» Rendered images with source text

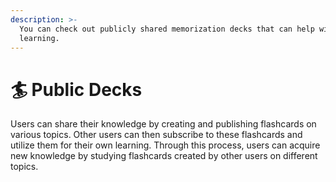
 ```yaml
---
description: >-
  You can check out publicly shared memorization decks that can help with your
  learning.
---
```


# 🏄 Public Decks

Users can share their knowledge by creating and publishing flashcards on various topics. Other users can then subscribe to these flashcards and utilize them for their own learning. Through this process, users can acquire new knowledge by studying flashcards created by other users on different topics.
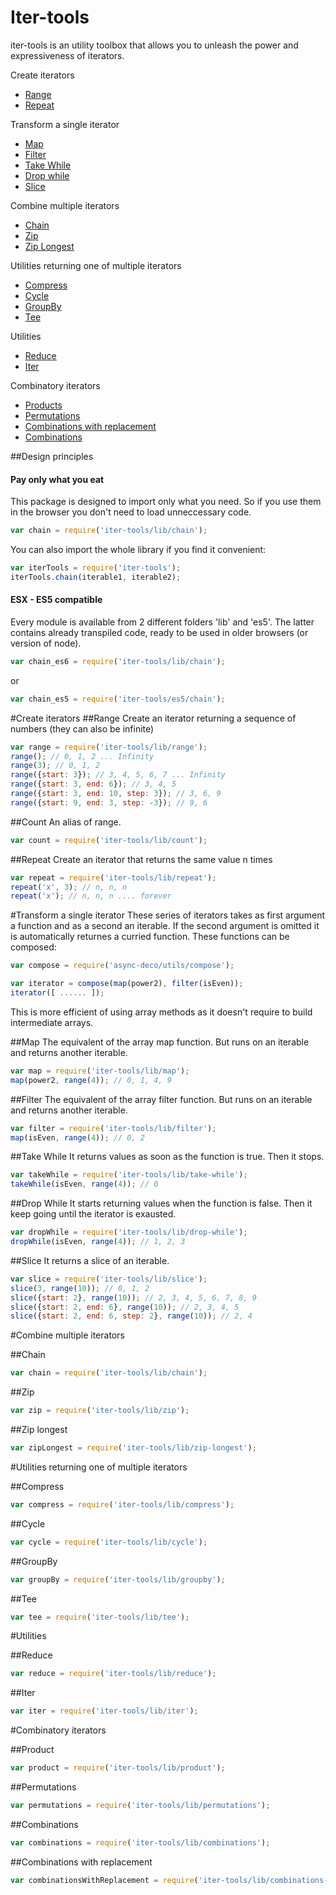 Iter-tools
==========
iter-tools is an utility toolbox that allows you to unleash the power and expressiveness of iterators.

Create iterators
* [Range](#range)
* [Repeat](#repeat)

Transform a single iterator
* [Map](#map)
* [Filter](#filter)
* [Take While](#take-while)
* [Drop while](#drop-while)
* [Slice](#slice)

Combine multiple iterators
* [Chain](#chain)
* [Zip](#zip)
* [Zip Longest](#zip-longest)

Utilities returning one of multiple iterators
* [Compress](#compress)
* [Cycle](#cycle)
* [GroupBy](#groupby)
* [Tee](#tee)

Utilities
* [Reduce](#reduce)
* [Iter](#iter)

Combinatory iterators
* [Products](#products)
* [Permutations](#permutations)
* [Combinations with replacement](#combinations-with-replacement)
* [Combinations](#combinations)

##Design principles
#### Pay only what you eat
This package is designed to import only what you need. So if you use them in the browser you don't need to load unneccessary code.
```js
var chain = require('iter-tools/lib/chain');
```
You can also import the whole library if you find it convenient:
```js
var iterTools = require('iter-tools');
iterTools.chain(iterable1, iterable2);
```

#### ESX - ES5 compatible
Every module is available from 2 different folders 'lib' and 'es5'. The latter contains already transpiled code, ready to be used in older browsers (or version of node).
```js
var chain_es6 = require('iter-tools/lib/chain');
```
or
```js
var chain_es5 = require('iter-tools/es5/chain');
```

#Create iterators
##Range
Create an iterator returning a sequence of numbers (they can also be infinite)
```js
var range = require('iter-tools/lib/range');
range(); // 0, 1, 2 ... Infinity
range(3); // 0, 1, 2
range({start: 3}); // 3, 4, 5, 6, 7 ... Infinity
range({start: 3, end: 6}); // 3, 4, 5
range({start: 3, end: 10, step: 3}); // 3, 6, 9
range({start: 9, end: 3, step: -3}); // 9, 6
```

##Count
An alias of range.
```js
var count = require('iter-tools/lib/count');
```

##Repeat
Create an iterator that returns the same value n times
```js
var repeat = require('iter-tools/lib/repeat');
repeat('x', 3); // n, n, n
repeat('x'); // n, n, n .... forever
```

#Transform a single iterator
These series of iterators takes as first argument a function and as a second an iterable. If the second argument is omitted it is automatically returnes a curried function. These functions can be composed:
```js
var compose = require('async-deco/utils/compose');

var iterator = compose(map(power2), filter(isEven));
iterator([ ...... ]);
```
This is more efficient of using array methods as it doesn't require to build intermediate arrays.

##Map
The equivalent of the array map function. But runs on an iterable and returns another iterable.
```js
var map = require('iter-tools/lib/map');
map(power2, range(4)); // 0, 1, 4, 9
```

##Filter
The equivalent of the array filter function. But runs on an iterable and returns another iterable.
```js
var filter = require('iter-tools/lib/filter');
map(isEven, range(4)); // 0, 2
```

##Take While
It returns values as soon as the function is true. Then it stops.
```js
var takeWhile = require('iter-tools/lib/take-while');
takeWhile(isEven, range(4)); // 0
```

##Drop While
It starts returning values when the function is false. Then it keep going until the iterator is exausted.
```js
var dropWhile = require('iter-tools/lib/drop-while');
dropWhile(isEven, range(4)); // 1, 2, 3
```

##Slice
It returns a slice of an iterable.
```js
var slice = require('iter-tools/lib/slice');
slice(3, range(10)); // 0, 1, 2
slice({start: 2}, range(10)); // 2, 3, 4, 5, 6, 7, 8, 9
slice({start: 2, end: 6}, range(10)); // 2, 3, 4, 5
slice({start: 2, end: 6, step: 2}, range(10)); // 2, 4
```

#Combine multiple iterators

##Chain
```js
var chain = require('iter-tools/lib/chain');
```

##Zip
```js
var zip = require('iter-tools/lib/zip');
```

##Zip longest
```js
var zipLongest = require('iter-tools/lib/zip-longest');
```

#Utilities returning one of multiple iterators

##Compress
```js
var compress = require('iter-tools/lib/compress');
```

##Cycle
```js
var cycle = require('iter-tools/lib/cycle');
```

##GroupBy
```js
var groupBy = require('iter-tools/lib/groupby');
```

##Tee
```js
var tee = require('iter-tools/lib/tee');
```

#Utilities

##Reduce
```js
var reduce = require('iter-tools/lib/reduce');
```

##Iter
```js
var iter = require('iter-tools/lib/iter');
```

#Combinatory iterators

##Product
```js
var product = require('iter-tools/lib/product');
```

##Permutations
```js
var permutations = require('iter-tools/lib/permutations');
```

##Combinations
```js
var combinations = require('iter-tools/lib/combinations');
```

##Combinations with replacement
```js
var combinationsWithReplacement = require('iter-tools/lib/combinations-with-replacement');
```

» Task prompt
Print each record exactly as it stands, leaving the images out.

» Result
 ```yaml
---
description: >-
  You can check out publicly shared memorization decks that can help with your
  learning.
---
```


# 🏄 Public Decks

Users can share their knowledge by creating and publishing flashcards on various topics. Other users can then subscribe to these flashcards and utilize them for their own learning. Through this process, users can acquire new knowledge by studying flashcards created by other users on different topics.
 Iter-tools
==========
iter-tools is an utility toolbox that allows you to unleash the power and expressiveness of iterators.

Create iterators
* [Range](#range)
* [Repeat](#repeat)

Transform a single iterator
* [Map](#map)
* [Filter](#filter)
* [Take While](#take-while)
* [Drop while](#drop-while)
* [Slice](#slice)

Combine multiple iterators
* [Chain](#chain)
* [Zip](#zip)
* [Zip Longest](#zip-longest)

Utilities returning one of multiple iterators
* [Compress](#compress)
* [Cycle](#cycle)
* [GroupBy](#groupby)
* [Tee](#tee)

Utilities
* [Reduce](#reduce)
* [Iter](#iter)

Combinatory iterators
* [Products](#products)
* [Permutations](#permutations)
* [Combinations with replacement](#combinations-with-replacement)
* [Combinations](#combinations)

##Design principles
#### Pay only what you eat
This package is designed to import only what you need. So if you use them in the browser you don't need to load unneccessary code.
```js
var chain = require('iter-tools/lib/chain');
```
You can also import the whole library if you find it convenient:
```js
var iterTools = require('iter-tools');
iterTools.chain(iterable1, iterable2);
```

#### ESX - ES5 compatible
Every module is available from 2 different folders 'lib' and 'es5'. The latter contains already transpiled code, ready to be used in older browsers (or version of node).
```js
var chain_es6 = require('iter-tools/lib/chain');
```
or
```js
var chain_es5 = require('iter-tools/es5/chain');
```

#Create iterators
##Range
Create an iterator returning a sequence of numbers (they can also be infinite)
```js
var range = require('iter-tools/lib/range');
range(); // 0, 1, 2 ... Infinity
range(3); // 0, 1, 2
range({start: 3}); // 3, 4, 5, 6, 7 ... Infinity
range({start: 3, end: 6}); // 3, 4, 5
range({start: 3, end: 10, step: 3}); // 3, 6, 9
range({start: 9, end: 3, step: -3}); // 9, 6
```

##Count
An alias of range.
```js
var count = require('iter-tools/lib/count');
```

##Repeat
Create an iterator that returns the same value n times
```js
var repeat = require('iter-tools/lib/repeat');
repeat('x', 3); // n, n, n
repeat('x'); // n, n, n .... forever
```

#Transform a single iterator
These series of iterators takes as first argument a function and as a second an iterable. If the second argument is omitted it is automatically returnes a curried function. These functions can be composed:
```js
var compose = require('async-deco/utils/compose');

var iterator = compose(map(power2), filter(isEven));
iterator([ ...... ]);
```
This is more efficient of using array methods as it doesn't require to build intermediate arrays.

##Map
The equivalent of the array map function. But runs on an iterable and returns another iterable.
```js
var map = require('iter-tools/lib/map');
map(power2, range(4)); // 0, 1, 4, 9
```

##Filter
The equivalent of the array filter function. But runs on an iterable and returns another iterable.
```js
var filter = require('iter-tools/lib/filter');
map(isEven, range(4)); // 0, 2
```

##Take While
It returns values as soon as the function is true. Then it stops.
```js
var takeWhile = require('iter-tools/lib/take-while');
takeWhile(isEven, range(4)); // 0
```

##Drop While
It starts returning values when the function is false. Then it keep going until the iterator is exausted.
```js
var dropWhile = require('iter-tools/lib/drop-while');
dropWhile(isEven, range(4)); // 1, 2, 3
```

##Slice
It returns a slice of an iterable.
```js
var slice = require('iter-tools/lib/slice');
slice(3, range(10)); // 0, 1, 2
slice({start: 2}, range(10)); // 2, 3, 4, 5, 6, 7, 8, 9
slice({start: 2, end: 6}, range(10)); // 2, 3, 4, 5
slice({start: 2, end: 6, step: 2}, range(10)); // 2, 4
```

#Combine multiple iterators

##Chain
```js
var chain = require('iter-tools/lib/chain');
```

##Zip
```js
var zip = require('iter-tools/lib/zip');
```

##Zip longest
```js
var zipLongest = require('iter-tools/lib/zip-longest');
```

#Utilities returning one of multiple iterators

##Compress
```js
var compress = require('iter-tools/lib/compress');
```

##Cycle
```js
var cycle = require('iter-tools/lib/cycle');
```

##GroupBy
```js
var groupBy = require('iter-tools/lib/groupby');
```

##Tee
```js
var tee = require('iter-tools/lib/tee');
```

#Utilities

##Reduce
```js
var reduce = require('iter-tools/lib/reduce');
```

##Iter
```js
var iter = require('iter-tools/lib/iter');
```

#Combinatory iterators

##Product
```js
var product = require('iter-tools/lib/product');
```

##Permutations
```js
var permutations = require('iter-tools/lib/permutations');
```

##Combinations
```js
var combinations = require('iter-tools/lib/combinations');
```

##Combinations with replacement
```js
var combinationsWithReplacement = require('iter-tools/lib/combinations-with-replacement');
```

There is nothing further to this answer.